(Given information begins)

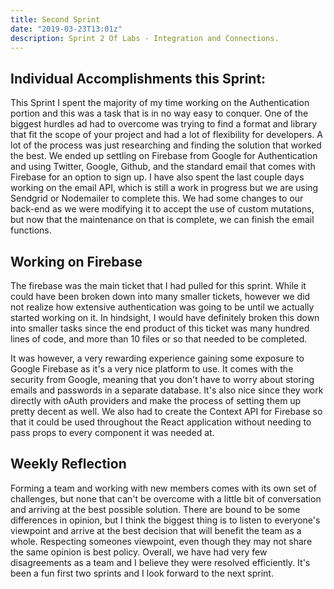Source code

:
 ```yaml
---
title: Second Sprint 
date: "2019-03-23T13:01z"
description: Sprint 2 Of Labs - Integration and Connections.
---
```


## Individual Accomplishments this Sprint: 
This Sprint I spent the majority of my time working on the Authentication portion and this was a task that is in no way easy to conquer. One of the biggest hurdles ad had to overcome was trying to find a format and library that fit the scope of your project and had a lot of flexibility for developers. A lot of the process was just researching and finding the solution that worked the best. We ended up settling on Firebase from Google for Authentication and using Twitter, Google, Github, and the standard email that comes with Firebase for an option to sign up. I have also spent the last couple days working on the email API, which is still a work in progress but we are using Sendgrid or Nodemailer to complete this. We had some changes to our back-end as we were modifying it to accept the use of custom mutations, but now that the maintenance on that is complete, we can finish the email functions.

## Working on Firebase 
The firebase was the main ticket that I had pulled for this sprint. While it could have been broken down into many smaller tickets, however we did not realize how extensive authentication was going to be until we actually started working on it. In hindsight, I would have definitely broken this down into smaller tasks since the end product of this ticket was many hundred lines of code, and more than 10 files or so that needed to be completed. 

It was however, a very rewarding experience gaining some exposure to Google Firebase as it's a very nice platform to use. It comes with the security from Google, meaning that you don't have to worry about storing emails and passwords in a separate database. It's also nice since they work directly with oAuth providers and make the process of setting them up pretty decent as well. We also had to create the Context API for Firebase so that it could be used throughout the React application without needing to pass props to every component it was needed at. 

## Weekly Reflection
Forming a team and working with new members comes with its own set of challenges, but none that can't be overcome with a little bit of conversation and arriving at the best possible solution. There are bound to be some differences in opinion, but I think the biggest thing is to listen to everyone's viewpoint and arrive at the best decision that will benefit the team as a whole. Respecting someones viewpoint, even though they may not share the same opinion is best policy. Overall, we have had very few disagreements as a team and I believe they were resolved efficiently. It's been a fun first two sprints and I look forward to the next sprint.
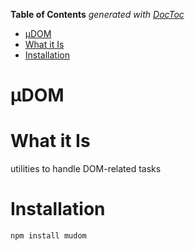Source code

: <!-- START doctoc generated TOC please keep comment here to allow auto update -->
<!-- DON'T EDIT THIS SECTION, INSTEAD RE-RUN doctoc TO UPDATE -->
**Table of Contents**  *generated with [DocToc](https://github.com/thlorenz/doctoc)*

- [µDOM](#%C2%B5dom)
- [What it Is](#what-it-is)
- [Installation](#installation)

<!-- END doctoc generated TOC please keep comment here to allow auto update -->

# µDOM

# What it Is

utilities to handle DOM-related tasks

# Installation

```bash
npm install mudom
```


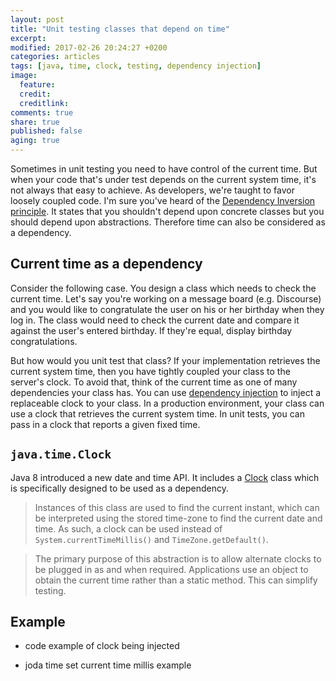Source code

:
 ```yaml
---
layout: post
title: "Unit testing classes that depend on time"
excerpt:
modified: 2017-02-26 20:24:27 +0200
categories: articles
tags: [java, time, clock, testing, dependency injection]
image:
  feature:
  credit:
  creditlink:
comments: true
share: true
published: false
aging: true
---
```


Sometimes in unit testing you need to have control of the current time. But when your code that's under test depends on the current system time, it's not always that easy to achieve. As developers, we're taught to favor loosely coupled code. I'm sure you've heard of the [Dependency Inversion principle](https://en.wikipedia.org/wiki/Dependency_inversion_principle). It states that you shouldn't depend upon concrete classes but you should depend upon abstractions. Therefore time can also be considered as a dependency.

## Current time as a dependency

Consider the following case. You design a class which needs to check the current time. Let's say you're working on a message board (e.g. Discourse) and you would like to congratulate the user on his or her birthday when they log in. The class would need to check the current date and compare it against the user's entered birthday. If they're equal, display birthday congratulations.

But how would you unit test that class? If your implementation retrieves the current system time, then you have tightly coupled your class to the server's clock. To avoid that, think of the current time as one of many dependencies your class has. You can use [dependency injection](https://en.wikipedia.org/wiki/Dependency_injection "Dependency Injection") to inject a replaceable clock to your class. In a production environment, your class can use a clock that retrieves the current system time. In unit tests, you can pass in a clock that reports a given fixed time.

## `java.time.Clock`

Java 8 introduced a new date and time API. It includes a [Clock](https://docs.oracle.com/javase/8/docs/api/java/time/Clock.html) class which is specifically designed to be used as a dependency.

> Instances of this class are used to find the current instant, which can be interpreted using the stored time-zone to find the current date and time. As such, a clock can be used instead of `System.currentTimeMillis()` and `TimeZone.getDefault()`.

> The primary purpose of this abstraction is to allow alternate clocks to be plugged in as and when required. Applications use an object to obtain the current time rather than a static method. This can simplify testing.

## Example

* code example of clock being injected

* joda time set current time millis example
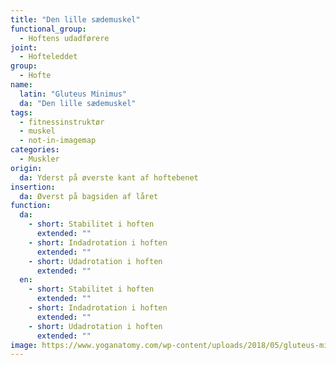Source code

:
 ```yaml
---
title: "Den lille sædemuskel"
functional_group:
  - Hoftens udadførere
joint:
  - Hofteleddet
group:
  - Hofte
name:
  latin: "Gluteus Minimus"
  da: "Den lille sædemuskel"
tags:
  - fitnessinstruktør
  - muskel
  - not-in-imagemap
categories:
  - Muskler
origin: 
  da: Yderst på øverste kant af hoftebenet
insertion: 
  da: Øverst på bagsiden af låret
function:
  da:
    - short: Stabilitet i hoften
      extended: ""
    - short: Indadrotation i hoften
      extended: ""
    - short: Udadrotation i hoften
      extended: ""
  en:
    - short: Stabilitet i hoften
      extended: ""
    - short: Indadrotation i hoften
      extended: ""
    - short: Udadrotation i hoften
      extended: ""
image: https://www.yoganatomy.com/wp-content/uploads/2018/05/gluteus-minimus-muscle-1.png
---
```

(Given information ends)

**What is expected**
Retype the records above exactly, starting at the line that contains "Java 8 introduced" and going through the last line, and leave out any pictures.

**Task result**
Java 8 introduced a new date and time API. It includes a [Clock](https://docs.oracle.com/javase/8/docs/api/java/time/Clock.html) class which is specifically designed to be used as a dependency.

> Instances of this class are used to find the current instant, which can be interpreted using the stored time-zone to find the current date and time. As such, a clock can be used instead of `System.currentTimeMillis()` and `TimeZone.getDefault()`.

> The primary purpose of this abstraction is to allow alternate clocks to be plugged in as and when required. Applications use an object to obtain the current time rather than a static method. This can simplify testing.

## Example

* code example of clock being injected

* joda time set current time millis example
Source code

:
 ```yaml
---
title: "Den lille sædemuskel"
functional_group:
  - Hoftens udadførere
joint:
  - Hofteleddet
group:
  - Hofte
name:
  latin: "Gluteus Minimus"
  da: "Den lille sædemuskel"
tags:
  - fitnessinstruktør
  - muskel
  - not-in-imagemap
categories:
  - Muskler
origin: 
  da: Yderst på øverste kant af hoftebenet
insertion: 
  da: Øverst på bagsiden af låret
function:
  da:
    - short: Stabilitet i hoften
      extended: ""
    - short: Indadrotation i hoften
      extended: ""
    - short: Udadrotation i hoften
      extended: ""
  en:
    - short: Stabilitet i hoften
      extended: ""
    - short: Indadrotation i hoften
      extended: ""
    - short: Udadrotation i hoften
      extended: ""
image: https://www.yoganatomy.com/wp-content/uploads/2018/05/gluteus-minimus-muscle-1.png
---
```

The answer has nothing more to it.